For Gustav, as for many other rulers seeking to enlarge their power, the Protestant Reformation (a movement to reform the Roman Catholic Church) was an irresistible temptation. Like every other part of Europe, Sweden had long been subject to intervention and taxation from the pope. A monarch, therefore, could benefit from gaining control over church affairs and properties. Gustav was not a rich man, and he had pressing debts from the recent war of independence, which he could not pay from the small revenues of his estates. (At that time monarchs funded wars themselves.) The church, by contrast, received from tithes (one-tenth of the income of all Catholics) alone almost five times as much as the king's annual income. It also owned estates, castles, and other forms of wealth in abundance. Gustav was determined to lay his hands on this wealth.

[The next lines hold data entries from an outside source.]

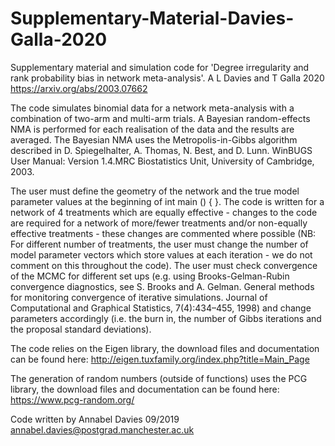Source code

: # Supplementary-Material-Davies-Galla-2020
Supplementary material and simulation code for 'Degree irregularity and rank probability bias in network meta-analysis'. A L Davies and T Galla 2020 https://arxiv.org/abs/2003.07662

The code simulates binomial data for a network meta-analysis with a combination of two-arm and multi-arm trials.
A Bayesian random-effects NMA is performed for each realisation of the data and the results are averaged.
The Bayesian NMA uses the Metropolis-in-Gibbs algorithm described in D. Spiegelhalter, A. Thomas, N. Best, and D. Lunn. WinBUGS User Manual: Version 1.4.MRC Biostatistics Unit, University of Cambridge, 2003.

The user must define the geometry of the network and the true model parameter values at the beginning of int main () {  }.
The code is written for a network of 4 treatments which are equally effective - changes to the code are required for a network of more/fewer treatments and/or non-equally effective treatments - these changes are commented where possible (NB: For different number of treatments, the user must change the number of model parameter vectors which store values at each iteration - we do not comment on this throughout the code). The user must check convergence of the MCMC for different set ups (e.g. using Brooks-Gelman-Rubin convergence diagnostics, see S. Brooks and A. Gelman. General methods for monitoring convergence of iterative simulations. Journal of Computational and Graphical Statistics, 7(4):434–455, 1998) and change parameters accordingly (i.e. the burn in, the number of Gibbs iterations and the proposal standard deviations). 

The code relies on the Eigen library, the download files and documentation can be found here: http://eigen.tuxfamily.org/index.php?title=Main_Page

The generation of random numbers (outside of functions) uses the PCG library, the download files and documentation can be found here: https://www.pcg-random.org/

Code written by Annabel Davies 09/2019
annabel.davies@postgrad.manchester.ac.uk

Gustav realized he could gain control over the church by supporting Protestant reform, which had been initiated by the German priest Martin Luther (1483–1546; see entry). In 1517 Luther had presented his Ninety-five Theses, a list of grievances against the church, at Wittenberg, Germany. In the 1520s the reform movement was still called Lutheranism, and a full-fledged Protestant Reformation came about later. Gustav's chancellor (secretary of state), Lars Andreae, had already converted to Lutheranism under the influence of the clergyman Olaus Petri (1493–1552). Petri had been a student in Wittenberg when Luther began his confrontation with the church. Within a year of taking the throne, Gustav was defending the small circle of Lutherans in Stockholm, and he gave his approval to Petri's marriage. (According to Catholic Church law, priests are not permitted to marry.) Most Swedes opposed the changes brought about by the Reformation. The Catholic bishop, Hans Brask of Linköping, tried to coordinate church opposition and stamp out Lutheranism. He warned aristocrats that the king would withdraw their privileges next if they did not resist his designs on the church. Brask could not prevail against the Gustav's counteroffer to his nobles that they could share in any wealth seized from the church. In 1527 the Swedish Estates met in Västerås to decide religious policy. The artful King burst into tears and threatened to abdicate (step down from the thrown) if his plan to strip the churches of their wealth was not endorsed. A new rebellion against the king, led by an imposter pretending to be Sten Sture's son, made the aristocracy afraid of the chaos that might follow. Ignoring Brask's pleas, they agreed to Gustav's plan in the "Recess of Västerås." Although the Recess denied that Sweden was turning to Lutheranism, the actual result was to hasten the dismantling of Swedish Catholicism. Laurentius Petri (1499–1573), brother of Olaus, was appointed the first Lutheran archbishop of Uppsala. In 1541, under his guidance, a Swedish language Bible marked the most ambitious publishing venture in Swedish history to that date.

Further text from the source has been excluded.